Tuesday, June 28, 2011

The largest offensive ever mounted by a Confederate army. . .

Historian Bobby Krick addresses members of the CompuServe
Civil War Forum at their 15th annual battlefield conference, April 2011
Yesterday was the anniversary of the battle of Gaines's Mill, a major fight that remains obscure even to many self-proclaimed students of the American Civil War. Why Gaines's Mill, the rest of the Seven Days Battles, and the overall 1862 Peninsula Campaign remain in the backwaters of Civil War studies is a mystery to me.

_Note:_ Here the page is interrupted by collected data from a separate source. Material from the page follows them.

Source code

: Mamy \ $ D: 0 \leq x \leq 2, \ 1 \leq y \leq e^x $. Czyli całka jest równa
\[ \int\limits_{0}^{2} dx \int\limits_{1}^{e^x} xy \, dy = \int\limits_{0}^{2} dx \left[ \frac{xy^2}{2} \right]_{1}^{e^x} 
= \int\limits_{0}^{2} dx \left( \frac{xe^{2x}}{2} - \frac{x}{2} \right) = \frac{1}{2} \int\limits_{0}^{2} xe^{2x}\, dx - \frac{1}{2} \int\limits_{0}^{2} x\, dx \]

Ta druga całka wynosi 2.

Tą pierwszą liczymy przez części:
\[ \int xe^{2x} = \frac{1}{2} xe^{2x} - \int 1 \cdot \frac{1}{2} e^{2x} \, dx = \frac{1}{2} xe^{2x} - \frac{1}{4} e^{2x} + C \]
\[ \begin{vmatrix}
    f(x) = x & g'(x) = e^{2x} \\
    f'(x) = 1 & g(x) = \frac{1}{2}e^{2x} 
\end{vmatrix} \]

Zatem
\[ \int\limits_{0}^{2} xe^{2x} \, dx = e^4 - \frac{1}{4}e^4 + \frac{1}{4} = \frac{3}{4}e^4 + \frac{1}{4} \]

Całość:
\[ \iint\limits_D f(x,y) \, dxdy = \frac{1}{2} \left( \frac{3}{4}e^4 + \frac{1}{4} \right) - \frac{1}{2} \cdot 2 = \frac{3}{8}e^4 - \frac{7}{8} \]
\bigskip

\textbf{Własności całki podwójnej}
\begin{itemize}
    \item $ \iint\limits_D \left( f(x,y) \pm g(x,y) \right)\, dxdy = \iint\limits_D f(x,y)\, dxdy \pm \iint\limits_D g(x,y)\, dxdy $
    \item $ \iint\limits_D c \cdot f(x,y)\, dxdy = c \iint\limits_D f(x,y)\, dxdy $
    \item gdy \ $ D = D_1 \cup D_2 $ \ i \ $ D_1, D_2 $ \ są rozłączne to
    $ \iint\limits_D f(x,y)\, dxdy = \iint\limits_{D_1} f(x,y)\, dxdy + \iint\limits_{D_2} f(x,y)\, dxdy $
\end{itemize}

Fortunately for us, organizations on the front lines of the Civil War preservation movement have not given the Seven Days backwater status. Just this year, important portions of the Gaines's Mill battlefield have been saved by the Richmond Battlefields Association and the Civil War Trust.

Speaking of the Civil War Trust, the July 1-8 issue of "The Week" named Civil War Trust as their "Charity of the Week," noting that they have saved 30,000 acres on 110 Civil War battlefields in 20 states. Not a bad track record.

Civil War Trust's web site continues to grow into one of the most useful and fascinating resources on the Civil War. The articles, maps, interviews, photo galleries, and videos make up a treasure trove of some of the most reliable and interesting information to be found in one place. Their Gaines's Mill page, for example, is the perfect starting point for planning a visit to the battlefield. Once there, you would do well to get in on one of NPS historian Bobby Krick's tours of the battlefield.
In the penultimate essay, Krick looks at the climax of the battle of Gaines's Mill, by far the bloodiest of the Seven Days. His topic is Brig. Gen. W. H. C. Whiting's two-brigade division and its late-afternoon assault that breached Union lines near the Watt House. Krick draws on an impressive array of materials to make sense of the attacks, which, among other results, catapulted the soldiers of John Bell Hood's Texas Brigade to fame as the army's finest shock troops. Krick reminds readers that the offensive at Gaines's Mill was the largest ever mounted by any Confederate army, its 50,000 participants far exceeding the number involved in more famous attacks by George E. Pickett and James Johnston Pettigrew at Gettysburg and Stonewall Jackson at Chancellorsville. He also sees the attack on June 27 as a pivotal event that marked the first offensive tactical victory for Lee and the Army of Northern Virginia. The general and his soldiers built on that foundation to create one of the most famous and effective military partnerships in American history.
[The extract above is from the introduction to Gary Gallagher's, The Richmond Campaign of 1862: the Peninsula and the Seven Days, speaking of Bobby Krick's contribution to the volume.]


Tim Kent said...

Great blog. I always thought the Seven Days battles were under played in history. I think this is because most of those battlefields were not preserved as well as others.

Damian Shiels said...

I agree the Civil War Trust website is a fantastic resource for these sites. I am currently reading Brian Burton's 'Extraordinary Circumstances' about the 7 Days Battles- it surprises me that Gaines Mill hasn't had more coverage as well given its size, I would love to see an individual study of it.